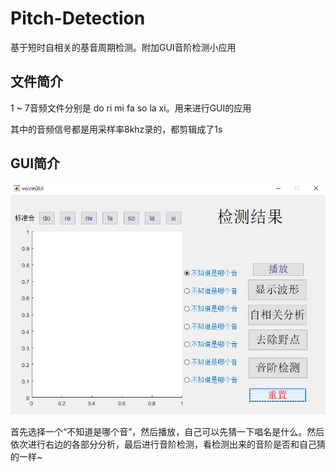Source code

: # Pitch-Detection
基于短时自相关的基音周期检测。附加GUI音阶检测小应用

文件简介
----
1 ~ 7音频文件分别是 do ri mi fa so la xi。用来进行GUI的应用

其中的音频信号都是用采样率8khz录的，都剪辑成了1s

GUI简介
----
![Image text](https://github.com/loveybos/Pitch-Detection/raw/master/2018-12-28_163901.jpg)

首先选择一个“不知道是哪个音”，然后播放，自己可以先猜一下唱名是什么。然后依次进行右边的各部分分析，最后进行音阶检测，看检测出来的音阶是否和自己猜的一样~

YOUR INSTRUCTIONS
Find each line above that contains "Detection", and copy those lines.

ANSWER TO THE PROBLEM
: # Pitch-Detection
![Image text](https://github.com/loveybos/Pitch-Detection/raw/master/2018-12-28_163901.jpg)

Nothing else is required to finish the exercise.